Saved entries:
*-*-*
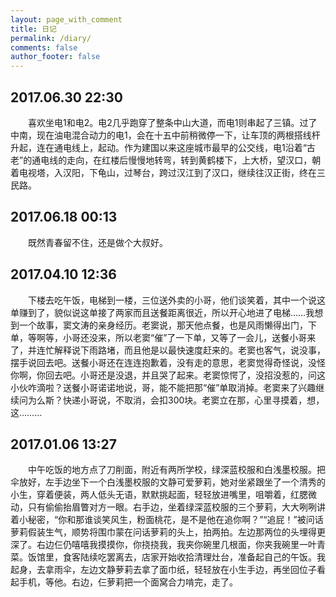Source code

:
 ```yaml
---
layout: page_with_comment
title: 日记
permalink: /diary/
comments: false
author_footer: false
---
```


## 2017.06.30 22:30  
　　喜欢坐电1和电2。电2几乎跑穿了整条中山大道，而电1则串起了三镇。过了中南，现在油电混合动力的电1，会在十五中前稍微停一下，让车顶的两根搭线杆升起，连在通电线上，起动。作为建国以来这座城市最早的公交线，电1沿着“古老”的通电线的走向，在红楼后慢慢地转弯，转到黄鹤楼下，上大桥，望汉口，朝着电视塔，入汉阳，下龟山，过琴台，跨过汉江到了汉口，继续往汉正街，终在三民路。

## 2017.06.18 00:13  
　　既然青春留不住，还是做个大叔好。

## 2017.04.10 12:36  
　　下楼去吃午饭，电梯到一楼，三位送外卖的小哥，他们谈笑着，其中一个说这单赚到了，貌似说这单接了两家而且送餐距离很近，所以开心地进了电梯……我想到一个故事，窦文涛的亲身经历。老窦说，那天他点餐，也是风雨懒得出门，下单，等啊等，小哥还没来，所以老窦“催”了一下单，又等了一会儿，送餐小哥来了，并连忙解释说下雨路堵，而且他是以最快速度赶来的。老窦也客气，说没事，摆手说回去吧。送餐小哥还在连连抱歉着，没有走的意思，老窦觉得奇怪说，没怪你啊，你回去吧。小哥还是没退，并且哭了起来。老窦惊愕了，没招没惹的，问这小伙咋滴啦？送餐小哥诺诺地说，哥，能不能把那“催”单取消掉。老窦来了兴趣继续问为么斯？快递小哥说，不取消，会扣300块。老窦立在那，心里寻摸着，想，这………

## 2017.01.06 13:27  
　　中午吃饭的地方点了刀削面，附近有两所学校，绿深蓝校服和白浅墨校服。把伞放好，左手边坐下一个白浅墨校服的文静可爱萝莉，她对坐紧跟坐了一个清秀的小生，穿着便装，两人低头无语，默默挑起面，轻轻放进嘴里，咀嚼着，红腮微动，只有偷偷抬眉瞥对方一眼。右手边，坐着绿深蓝校服的三个萝莉，大大咧咧讲着小秘密，“你和那谁谈笑风生，粉面桃花，是不是他在追你啊？”“追屁！”被问话萝莉假装生气，顺势将围巾蒙在问话萝莉的头上，拍两拍。左边那两位的头埋得更深了。右边仨仍嘻嘻我摸摸你，你挠挠我，我夹你碗里几根面，你夹我碗里一叶青菜。饭馆里，食客陆续吃罢离去，店家开始收拾清理灶台，准备起自己的午饭。我起身，去拿雨伞，左边文静萝莉去拿了面巾纸，轻轻放在小生手边，再坐回位子看起手机，等他。右边，仨萝莉把一个面窝合力啃完，走了。
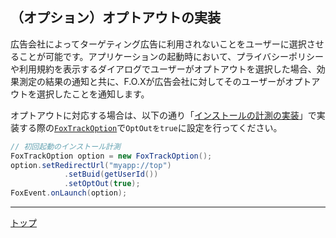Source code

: ## （オプション）オプトアウトの実装
広告会社によってターゲティング広告に利用されないことをユーザーに選択させることが可能です。アプリケーションの起動時において、プライバシーポリシーや利用規約を表示するダイアログでユーザーがオプトアウトを選択した場合、効果測定の結果の通知と共に、F.O.Xが広告会社に対してそのユーザーがオプトアウトを選択したことを通知します。
オプトアウトに対応する場合は、以下の通り「[インストールの計測の実装](/4.x/lang/ja/doc/track_install/README.md#track_install_optional)」で実装する際の[`FoxTrackOption`](./4.x/lang/ja/doc/sdk_api/README.md#foxtrackoption)で`OptOutをtrue`に設定を行ってください。

```java
// 初回起動のインストール計測
FoxTrackOption option = new FoxTrackOption();
option.setRedirectUrl("myapp://top")
			.setBuid(getUserId())
			.setOptOut(true);
FoxEvent.onLaunch(option);
```

---
[トップ](/4.x/lang/ja/README.md)
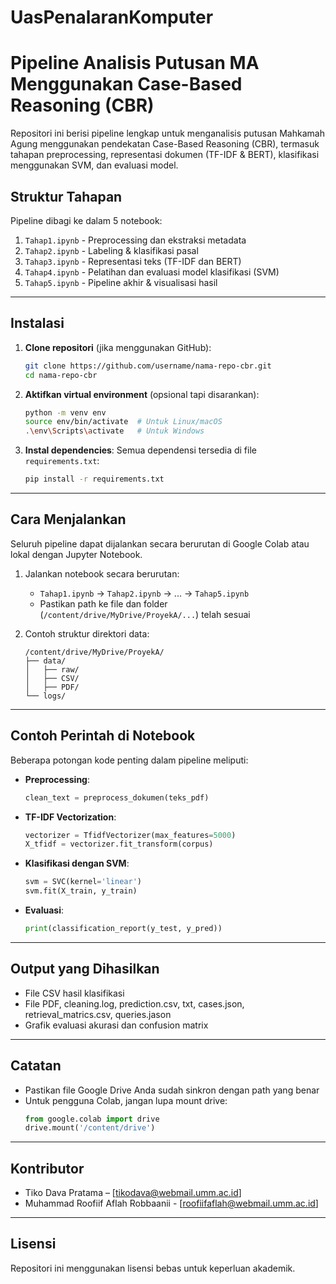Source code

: # UasPenalaranKomputer

# Pipeline Analisis Putusan MA Menggunakan Case-Based Reasoning (CBR)

Repositori ini berisi pipeline lengkap untuk menganalisis putusan Mahkamah Agung menggunakan pendekatan Case-Based Reasoning (CBR), termasuk tahapan preprocessing, representasi dokumen (TF-IDF & BERT), klasifikasi menggunakan SVM, dan evaluasi model.

## Struktur Tahapan

Pipeline dibagi ke dalam 5 notebook:

1. `Tahap1.ipynb` - Preprocessing dan ekstraksi metadata
2. `Tahap2.ipynb` - Labeling & klasifikasi pasal
3. `Tahap3.ipynb` - Representasi teks (TF-IDF dan BERT)
4. `Tahap4.ipynb` - Pelatihan dan evaluasi model klasifikasi (SVM)
5. `Tahap5.ipynb` - Pipeline akhir & visualisasi hasil

---

## Instalasi

1. **Clone repositori** (jika menggunakan GitHub):
    ```bash
    git clone https://github.com/username/nama-repo-cbr.git
    cd nama-repo-cbr
    ```

2. **Aktifkan virtual environment** (opsional tapi disarankan):
    ```bash
    python -m venv env
    source env/bin/activate  # Untuk Linux/macOS
    .\env\Scripts\activate   # Untuk Windows
    ```

3. **Instal dependencies**:
    Semua dependensi tersedia di file `requirements.txt`:
    ```bash
    pip install -r requirements.txt
    ```

---

## Cara Menjalankan

Seluruh pipeline dapat dijalankan secara berurutan di Google Colab atau lokal dengan Jupyter Notebook.

1. Jalankan notebook secara berurutan:
   - `Tahap1.ipynb` → `Tahap2.ipynb` → ... → `Tahap5.ipynb`
   - Pastikan path ke file dan folder (`/content/drive/MyDrive/ProyekA/...`) telah sesuai

2. Contoh struktur direktori data:
   ```
   /content/drive/MyDrive/ProyekA/
   ├── data/
   │   ├── raw/
   │   ├── CSV/
   │   ├── PDF/
   └── logs/
   ```

---

## Contoh Perintah di Notebook

Beberapa potongan kode penting dalam pipeline meliputi:

- **Preprocessing**:
    ```python
    clean_text = preprocess_dokumen(teks_pdf)
    ```

- **TF-IDF Vectorization**:
    ```python
    vectorizer = TfidfVectorizer(max_features=5000)
    X_tfidf = vectorizer.fit_transform(corpus)
    ```

- **Klasifikasi dengan SVM**:
    ```python
    svm = SVC(kernel='linear')
    svm.fit(X_train, y_train)
    ```

- **Evaluasi**:
    ```python
    print(classification_report(y_test, y_pred))
    ```

---

## Output yang Dihasilkan

- File CSV hasil klasifikasi
- File PDF, cleaning.log, prediction.csv, txt, cases.json, retrieval_matrics.csv, queries.jason
- Grafik evaluasi akurasi dan confusion matrix

---

## Catatan

- Pastikan file Google Drive Anda sudah sinkron dengan path yang benar
- Untuk pengguna Colab, jangan lupa mount drive:
    ```python
    from google.colab import drive
    drive.mount('/content/drive')
    ```

---

## Kontributor

- Tiko Dava Pratama – [tikodava@webmail.umm.ac.id]
- Muhammad Roofiif Aflah Robbaanii - [roofiifaflah@webmail.umm.ac.id]
---

## Lisensi

Repositori ini menggunakan lisensi bebas untuk keperluan akademik.

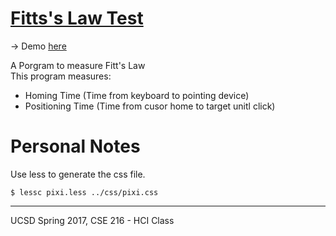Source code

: # [Fitts's Law Test](https://guardado.github.io/FittsLaw_CSE216/)

-> Demo [here](https://guardado.github.io/FittsLaw_CSE216/)

A Porgram to measure Fitt's Law   
This program measures:
- Homing Time (Time from keyboard to pointing device)
- Positioning Time (Time from cusor home to target unitl click)


# Personal Notes #

Use less to generate the css file.
```
$ lessc pixi.less ../css/pixi.css

```

---------------------------------------------------

UCSD Spring 2017, CSE 216 - HCI Class



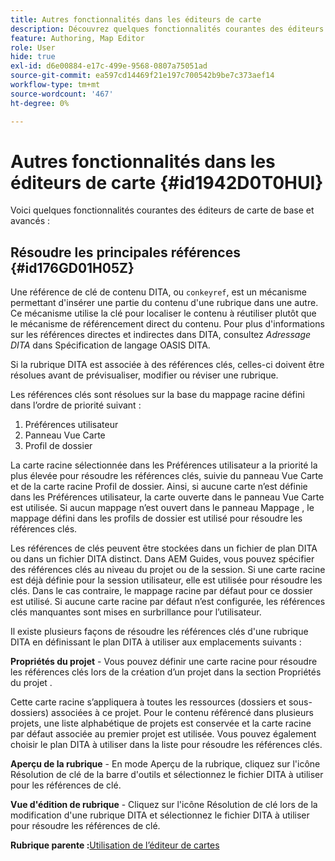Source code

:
 ```yaml
---
title: Autres fonctionnalités dans les éditeurs de carte
description: Découvrez quelques fonctionnalités courantes des éditeurs de carte de base et avancés. Découvrez comment résoudre les références clés dans l’éditeur de cartes.
feature: Authoring, Map Editor
role: User
hide: true
exl-id: d6e00884-e17c-499e-9568-0807a75051ad
source-git-commit: ea597cd14469f21e197c700542b9be7c373aef14
workflow-type: tm+mt
source-wordcount: '467'
ht-degree: 0%

---
```


# Autres fonctionnalités dans les éditeurs de carte {#id1942D0T0HUI}

Voici quelques fonctionnalités courantes des éditeurs de carte de base et avancés :

## Résoudre les principales références {#id176GD01H05Z}

Une référence de clé de contenu DITA, ou `conkeyref`, est un mécanisme permettant d&#39;insérer une partie du contenu d&#39;une rubrique dans une autre. Ce mécanisme utilise la clé pour localiser le contenu à réutiliser plutôt que le mécanisme de référencement direct du contenu. Pour plus d&#39;informations sur les références directes et indirectes dans DITA, consultez *Adressage DITA* dans Spécification de langage OASIS DITA.

Si la rubrique DITA est associée à des références clés, celles-ci doivent être résolues avant de prévisualiser, modifier ou réviser une rubrique.

Les références clés sont résolues sur la base du mappage racine défini dans l’ordre de priorité suivant :

1. Préférences utilisateur
1. Panneau Vue Carte
1. Profil de dossier

La carte racine sélectionnée dans les Préférences utilisateur a la priorité la plus élevée pour résoudre les références clés, suivie du panneau Vue Carte et de la carte racine Profil de dossier. Ainsi, si aucune carte n’est définie dans les Préférences utilisateur, la carte ouverte dans le panneau Vue Carte est utilisée. Si aucun mappage n’est ouvert dans le panneau Mappage , le mappage défini dans les profils de dossier est utilisé pour résoudre les références clés.

Les références de clés peuvent être stockées dans un fichier de plan DITA ou dans un fichier DITA distinct. Dans AEM Guides, vous pouvez spécifier des références clés au niveau du projet ou de la session. Si une carte racine est déjà définie pour la session utilisateur, elle est utilisée pour résoudre les clés. Dans le cas contraire, le mappage racine par défaut pour ce dossier est utilisé. Si aucune carte racine par défaut n’est configurée, les références clés manquantes sont mises en surbrillance pour l’utilisateur.

Il existe plusieurs façons de résoudre les références clés d&#39;une rubrique DITA en définissant le plan DITA à utiliser aux emplacements suivants :

**Propriétés du projet** - Vous pouvez définir une carte racine pour résoudre les références clés lors de la création d’un projet dans la section Propriétés du projet .

Cette carte racine s’appliquera à toutes les ressources \(dossiers et sous-dossiers\) associées à ce projet. Pour le contenu référencé dans plusieurs projets, une liste alphabétique de projets est conservée et la carte racine par défaut associée au premier projet est utilisée. Vous pouvez également choisir le plan DITA à utiliser dans la liste pour résoudre les références clés.

**Aperçu de la rubrique** - En mode Aperçu de la rubrique, cliquez sur l&#39;icône Résolution de clé de la barre d&#39;outils et sélectionnez le fichier DITA à utiliser pour les références de clé.

**Vue d&#39;édition de rubrique** - Cliquez sur l&#39;icône Résolution de clé lors de la modification d&#39;une rubrique DITA et sélectionnez le fichier DITA à utiliser pour résoudre les références de clé.

**Rubrique parente :**&#x200B;[ Utilisation de l’éditeur de cartes](map-editor.md)
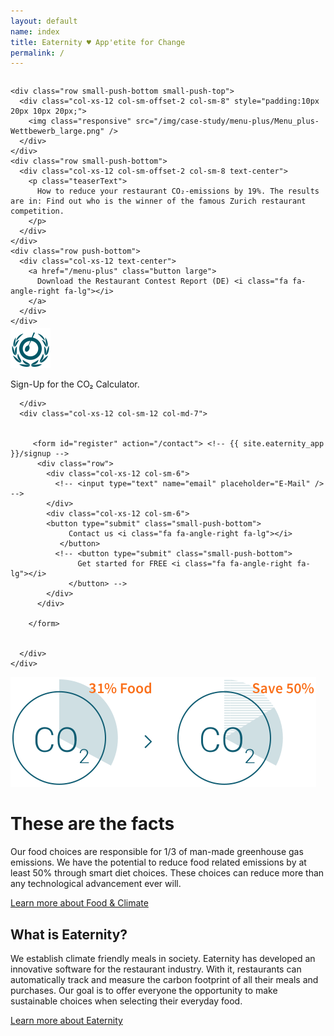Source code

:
 ```yaml
---
layout: default
name: index
title: Eaternity ♥ App'etite for Change
permalink: /
---
```


<div class="bgDarkBlue viewPortHeight" style="overflow:hidden;">
  <div class="container">

    <div class="row small-push-bottom small-push-top">
      <div class="col-xs-12 col-sm-offset-2 col-sm-8" style="padding:10px 20px 10px 20px;">
        <img class="responsive" src="/img/case-study/menu-plus/Menu_plus-Wettbewerb_large.png" />
      </div>
    </div>
    <div class="row small-push-bottom">
      <div class="col-xs-12 col-sm-offset-2 col-sm-8 text-center">
        <p class="teaserText">
          How to reduce your restaurant CO₂-emissions by 19%. The results are in: Find out who is the winner of the famous Zurich restaurant competition.
        </p>
      </div>
    </div>
    <div class="row push-bottom">
      <div class="col-xs-12 text-center">
        <a href="/menu-plus" class="button large">
          Download the Restaurant Contest Report (DE) <i class="fa fa-angle-right fa-lg"></i>
        </a>
      </div>
    </div>

  </div>
</div>
<!-- /.viewPortHeight -->

<div class="bgLightGrey big-push-bottom">
  <div class="container">
    <div class="row small-push-top">
      <div class="col-xs-4 col-md-1">
        <img src="/img/ganz-blau.svg" width="64px" type="image/svg+xml" style="margin-top:-10px;margin-right:4px;width:64px"/>
      </div>
      <div class="col-xs-8 col-md-4">
        <p class="teaserText">
          Sign-Up for the CO₂ Calculator.
        </p>
        <p id="result"></p>

      </div>
      <div class="col-xs-12 col-sm-12 col-md-7">


         <form id="register" action="/contact"> <!-- {{ site.eaternity_app }}/signup -->
          <div class="row">
            <div class="col-xs-12 col-sm-6">
              <!-- <input type="text" name="email" placeholder="E-Mail" /> -->
            </div>
            <div class="col-xs-12 col-sm-6">
            <button type="submit" class="small-push-bottom">
                 Contact us <i class="fa fa-angle-right fa-lg"></i>
               </button>
              <!-- <button type="submit" class="small-push-bottom">
                   Get started for FREE <i class="fa fa-angle-right fa-lg"></i>
                 </button> -->
            </div>
          </div>

        </form>


      </div>
    </div>

  </div>
</div>

<div class="container big-push-bottom">
  <div class="row verticalAlign">
    <div class="col-xs-12 col-sm-5">
      <img class="responsive" src="/img/home/illustration-facts.svg">
    </div>
    <div class="col-xs-12 col-sm-7 col-md-offset-1 col-md-5 xs-push-top">
      <div>
        <h1>These are the facts</h1>
        <p>Our food choices are responsible for 1/3 of man-made greenhouse gas emissions. We have the potential to reduce food related emissions by at least 50% through smart diet choices. These choices can reduce more than any technological advancement
          ever will.</p>
        <a class="button" href="/foodprint">Learn more about Food & Climate <i class="fa fa-angle-right fa-lg"></i></a>
      </div>
    </div>
  </div>
</div>

<div class="bgDarkBlue" style="overflow:hidden">
  <div class="container">
    <div class="row small-push-top small-push-bottom verticalAlign">
      <div class="col-xs-8 col-sm-4">
        <div>
          <h2>What is Eaternity?</h2>
          <p>We establish climate friendly meals in society. Eaternity has developed an innovative software for the restaurant industry. With it, restaurants can automatically track and measure the carbon footprint of all their meals and purchases. Our goal
            is to offer everyone the opportunity to make sustainable choices when selecting their everyday food.</p>
          <a class="button" href="/app">Learn more about Eaternity<i class="fa fa-angle-right fa-lg"></i></a>
        </div>
      </div>
      <style>
        .wrapper {
          float: left;
          clear: left;
          display: table;
          table-layout: fixed;
        }

        @media screen and (min-width: 768px) {
          img.img-responsive {
            display: table-cell;
            max-height: 200%;
            max-width: 200%;
            width: 517px;
            height: 332px;
            margin: -258px -300px -50px -50px
          }
        }

        @media screen and (min-width: 992px) {
          img.img-responsive {
            display: table-cell;
            max-height: 200%;
            max-width: 200%;
            width: 710px;
            height: 413px;
            margin: -225px -300px -50px -50px
          }
        }
      </style>
      <div class="wrapper col-xs-offset-2 col-xs-10 col-sm-offset-1 col-sm-7">
        <img class="responsive img-responsive" src="/img/home/screens.png">
      </div>
    </div>

  </div>
</div>

<div class="container">
  <div class="row push-top small-push-bottom">
    <div class="col-xs-12 text-center">
      <h2>First hand news from Eaternity</h2>
    </div>
  </div>

  <div class="row push-top push-bottom">
    <div class="col-xs-12">

      {% for item in site.categories['blog'] limit:1 %}
      <div class="col-xs-offset-2 col-xs-8 col-sm-offset-2 col-sm-8 col-md-offset-2 col-md-8">
        <h3>{{ item.date | date_to_string }} – {{ item.title }}</h3>

        <div class="small-push-bottom">
          {% if item.image != null %}<a href="{{ BASE_PATH }}{{ item.url }}"><img class="responsive" src="{{ ASSET_PATH }}/img/blog/teaser_1400x450/{{ item.image }}" />  </a>{% endif %}

          <br/>
          <h4>{{ item.subtitle }}</h4><br/> {{ item.excerpt }}

          <a href="{{ BASE_PATH }}{{ item.url }}">  <span class="button">Read the full article <i class="fa fa-angle-right fa-lg"></i></span>  </a>
        </div>

      </div>
      {% endfor %}


    </div>

  </div>

  <div class="row text-center">

    {% for item in site.categories['blog'] offset:1 limit:4 %}
    <div class="col-xs-offset-2 col-xs-8 col-sm-offset-2 col-sm-4 col-md-offset-0 col-md-3">
      <a href="{{ BASE_PATH }}{{ item.url }}">
        <div class="roundTeaser small-push-bottom">
          {% if item.image != null %}<img class="responsive" src="{{ ASSET_PATH }}/img/blog/{{ item.image }}" />{% endif %}
          <span class="button">Go to the article <i class="fa fa-angle-right fa-lg"></i></span>
        </div>
      </a>
      <p>{{ item.date | date_to_string }}<br /> {{ item.title }}</p>
    </div>
    {% endfor %}

  </div>
  <div class="row">
    <div class="col-xs-12 text-center small-push-top push-bottom">
      <a href="/blog" class="button">Read more on our blog <i class="fa fa-angle-right fa-lg"></i></a>
    </div>
  </div>
</div>

<div class="window" style="background-image: url('/img/home/home-parallax.jpg')">
</div>

<div class="container">
  <div class="row push-top small-push-bottom">
    <div class="col-xs-12 text-center">
      <h2>Climate-friendly nutrition is relevant to all of us</h2>
    </div>
  </div>
  <div class="row push-bottom">
    <div class="co-xs-12 col-md-4">
      <div class="teaserFacts bgLightBlue">
        <h3>Smart Chefs Project Report</h3>
        <img class="responsive" src="/img/case-study/smart-chefs/cover2.jpg">
        <p>Get exclusive access to our analyis for organic and healthy food.</p>
        <a class="button" href="/blog/smart-chefs-research-results">Download Report<i class="fa fa-angle-right fa-lg"></i></a>
      </div>
    </div>
    <div class="co-xs-12 col-md-4 sm-push-top">
      <div class="teaserFacts bgLightBlue">
        <h3>Our Solution for Restaurants</h3>
        <img class="responsive" src="/img/professional/web-screen.jpg">
        <p>Get to know our proffesional side, a comprehensive management solution for the restaurant industry.</p>
        <a class="button" href="/app">Product<i class="fa fa-angle-right fa-lg"></i></a>
      </div>
    </div>
    <div class="co-xs-12 col-md-4 sm-push-top">
      <div class="teaserFacts bgLightBlue">
        <h3>Thank you for Spreading the Word</h3>
        <p>We would love to work together with you to establish climate-friendly meals in society. Thank you for your support!</p>
        <a class="button" href="/about/media">Media material<i class="fa fa-angle-right fa-lg"></i></a>
      </div>
    </div>
  </div>
</div>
*-*-*
→ **About this task**: Copy the records above from the first line through the line containing "喜欢坐电1和电2。电2几乎跑", both included, and leave out any pictures.

→ **Output for this task**:
Source code

:
 ```yaml
---
layout: page_with_comment
title: 日记
permalink: /diary/
comments: false
author_footer: false
---
```


## 2017.06.30 22:30  
　　喜欢坐电1和电2。电2几乎跑穿了整条中山大道，而电1则串起了三镇。过了中南，现在油电混合动力的电1，会在十五中前稍微停一下，让车顶的两根搭线杆升起，连在通电线上，起动。作为建国以来这座城市最早的公交线，电1沿着“古老”的通电线的走向，在红楼后慢慢地转弯，转到黄鹤楼下，上大桥，望汉口，朝着电视塔，入汉阳，下龟山，过琴台，跨过汉江到了汉口，继续往汉正街，终在三民路。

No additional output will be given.